What you have to do ▸
Transcribe the listing in full, excluding any pictures.

Records shown ▸
■ ■ ■ ■ ■
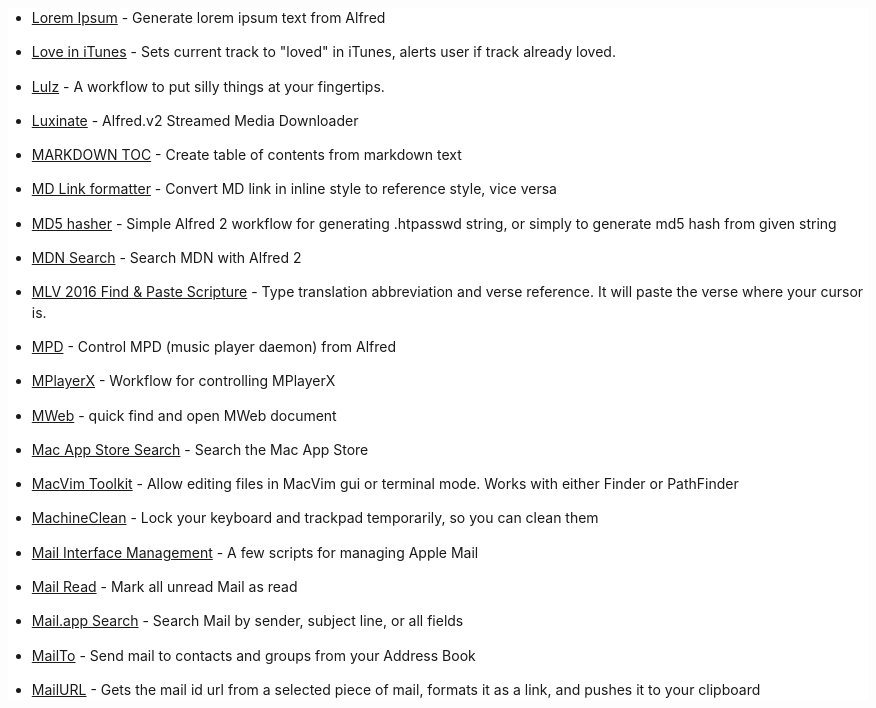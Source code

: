* [Lorem Ipsum](https://github.com/packal/repository/raw/master/com.robert-arellano.lorem-ipsum/lorem_ipsum.alfredworkflow) - Generate lorem ipsum text from Alfred

* [Love in iTunes](https://github.com/packal/repository/raw/master/com.eightvine.ituneslove/22love22_track_in_itunes.alfredworkflow) - Sets current track to "loved" in iTunes, alerts user if track already loved.

* [Lulz](https://github.com/packal/repository/raw/master/net.coderanger.lulz/lulz.alfredworkflow) - A workflow to put silly things at your fingertips.

* [Luxinate](https://github.com/packal/repository/raw/master/co.nf.ritashugisha.luxinate/luxinate_v7.0r1.3a.alfredworkflow) - Alfred.v2 Streamed Media Downloader

* [MARKDOWN TOC](https://github.com/packal/repository/raw/master/com.bhishanpdl.markdown_toc/markdown_toc.alfredworkflow) - Create table of contents from markdown text

* [MD Link formatter](https://github.com/packal/repository/raw/master/com.mdlinkformatter.cyrusn/md_link_formatter.alfredworkflow) - Convert MD link in inline style to reference style, vice versa

* [MD5 hasher](https://github.com/packal/repository/raw/master/io.trilium.nikola.alfredworkflow.md5hasher/md5_hasher.alfredworkflow) - Simple Alfred 2 workflow for generating .htpasswd string, or simply to generate md5 hash from given string

* [MDN Search](https://github.com/packal/repository/raw/master/com.gilbarbara.mdn-search/mdnsearch.alfredworkflow) - Search MDN with Alfred 2

* [MLV 2016 Find &amp; Paste Scripture](https://github.com/packal/repository/raw/master/com.dongarey.mlv2016findandpastescripture/mlv_2016_find_paste_scripture.alfredworkflow) - Type translation abbreviation and verse reference. It will paste the verse where your cursor is.

* [MPD](https://github.com/packal/repository/raw/master/net.deanishe.alfred.mpd/mpd-0.1.2.alfredworkflow) - Control MPD (music player daemon) from Alfred

* [MPlayerX](https://github.com/packal/repository/raw/master/thirteen.jaggy.mplayerx/mplayerx.alfredworkflow) - Workflow for controlling MPlayerX

* [MWeb](https://github.com/packal/repository/raw/master/com.tianhaox.alfred.mweb/mweb.alfredworkflow) - quick find and open MWeb document

* [Mac App Store Search](https://github.com/packal/repository/raw/master/com.targumanu.massearch/mac_app_store_search.alfredworkflow) - Search the Mac App Store

* [MacVim Toolkit](https://github.com/packal/repository/raw/master/com.customct.MacVimToolbox/macvimtoolbox.alfredworkflow) - Allow editing files in MacVim gui or terminal mode. Works with either Finder or PathFinder

* [MachineClean](https://github.com/packal/repository/raw/master/com.vitorgalvao.alfred.machineclean/machineclean.alfredworkflow) - Lock your keyboard and trackpad temporarily, so you can clean them

* [Mail Interface Management](https://github.com/packal/repository/raw/master/fm.fastmail.dfay.mailview/mail_interface_management.alfredworkflow) - A few scripts for managing Apple Mail

* [Mail Read](https://github.com/packal/repository/raw/master/com.renegaed.mail-read/mail_read.alfredworkflow) - Mark all unread Mail as read

* [Mail.app Search](https://github.com/packal/repository/raw/master/com.alfredapp.vero.mailsearch/mail.app_search.alfredworkflow) - Search Mail by sender, subject line, or all fields

* [MailTo](https://github.com/packal/repository/raw/master/net.deanishe.alfred-mailto/mailto-2.1.4.alfredworkflow) - Send mail to contacts and groups from your Address Book

* [MailURL](https://github.com/packal/repository/raw/master/com.stirabout.mailurl/copy_mail_url.alfredworkflow) - Gets the mail id url from a selected piece of mail, formats it as a link, and pushes it to your clipboard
■ ■ ■ ■ ■
Task output ▸
Source code

:* [Lorem Ipsum](https://github.com/packal/repository/raw/master/com.robert-arellano.lorem-ipsum/lorem_ipsum.alfredworkflow) - Generate lorem ipsum text from Alfred

* [Love in iTunes](https://github.com/packal/repository/raw/master/com.eightvine.ituneslove/22love22_track_in_itunes.alfredworkflow) - Sets current track to "loved" in iTunes, alerts user if track already loved.

* [Lulz](https://github.com/packal/repository/raw/master/net.coderanger.lulz/lulz.alfredworkflow) - A workflow to put silly things at your fingertips.

* [Luxinate](https://github.com/packal/repository/raw/master/co.nf.ritashugisha.luxinate/luxinate_v7.0r1.3a.alfredworkflow) - Alfred.v2 Streamed Media Downloader

* [MARKDOWN TOC](https://github.com/packal/repository/raw/master/com.bhishanpdl.markdown_toc/markdown_toc.alfredworkflow) - Create table of contents from markdown text

* [MD Link formatter](https://github.com/packal/repository/raw/master/com.mdlinkformatter.cyrusn/md_link_formatter.alfredworkflow) - Convert MD link in inline style to reference style, vice versa

* [MD5 hasher](https://github.com/packal/repository/raw/master/io.trilium.nikola.alfredworkflow.md5hasher/md5_hasher.alfredworkflow) - Simple Alfred 2 workflow for generating .htpasswd string, or simply to generate md5 hash from given string

* [MDN Search](https://github.com/packal/repository/raw/master/com.gilbarbara.mdn-search/mdnsearch.alfredworkflow) - Search MDN with Alfred 2

* [MLV 2016 Find &amp; Paste Scripture](https://github.com/packal/repository/raw/master/com.dongarey.mlv2016findandpastescripture/mlv_2016_find_paste_scripture.alfredworkflow) - Type translation abbreviation and verse reference. It will paste the verse where your cursor is.

* [MPD](https://github.com/packal/repository/raw/master/net.deanishe.alfred.mpd/mpd-0.1.2.alfredworkflow) - Control MPD (music player daemon) from Alfred

* [MPlayerX](https://github.com/packal/repository/raw/master/thirteen.jaggy.mplayerx/mplayerx.alfredworkflow) - Workflow for controlling MPlayerX

* [MWeb](https://github.com/packal/repository/raw/master/com.tianhaox.alfred.mweb/mweb.alfredworkflow) - quick find and open MWeb document

* [Mac App Store Search](https://github.com/packal/repository/raw/master/com.targumanu.massearch/mac_app_store_search.alfredworkflow) - Search the Mac App Store

* [MacVim Toolkit](https://github.com/packal/repository/raw/master/com.customct.MacVimToolbox/macvimtoolbox.alfredworkflow) - Allow editing files in MacVim gui or terminal mode. Works with either Finder or PathFinder

* [MachineClean](https://github.com/packal/repository/raw/master/com.vitorgalvao.alfred.machineclean/machineclean.alfredworkflow) - Lock your keyboard and trackpad temporarily, so you can clean them

* [Mail Interface Management](https://github.com/packal/repository/raw/master/fm.fastmail.dfay.mailview/mail_interface_management.alfredworkflow) - A few scripts for managing Apple Mail

* [Mail Read](https://github.com/packal/repository/raw/master/com.renegaed.mail-read/mail_read.alfredworkflow) - Mark all unread Mail as read

* [Mail.app Search](https://github.com/packal/repository/raw/master/com.alfredapp.vero.mailsearch/mail.app_search.alfredworkflow) - Search Mail by sender, subject line, or all fields

* [MailTo](https://github.com/packal/repository/raw/master/net.deanishe.alfred-mailto/mailto-2.1.4.alfredworkflow) - Send mail to contacts and groups from your Address Book

* [MailURL](https://github.com/packal/repository/raw/master/com.stirabout.mailurl/copy_mail_url.alfredworkflow) - Gets the mail id url from a selected piece of mail, formats it as a link, and pushes it to your clipboard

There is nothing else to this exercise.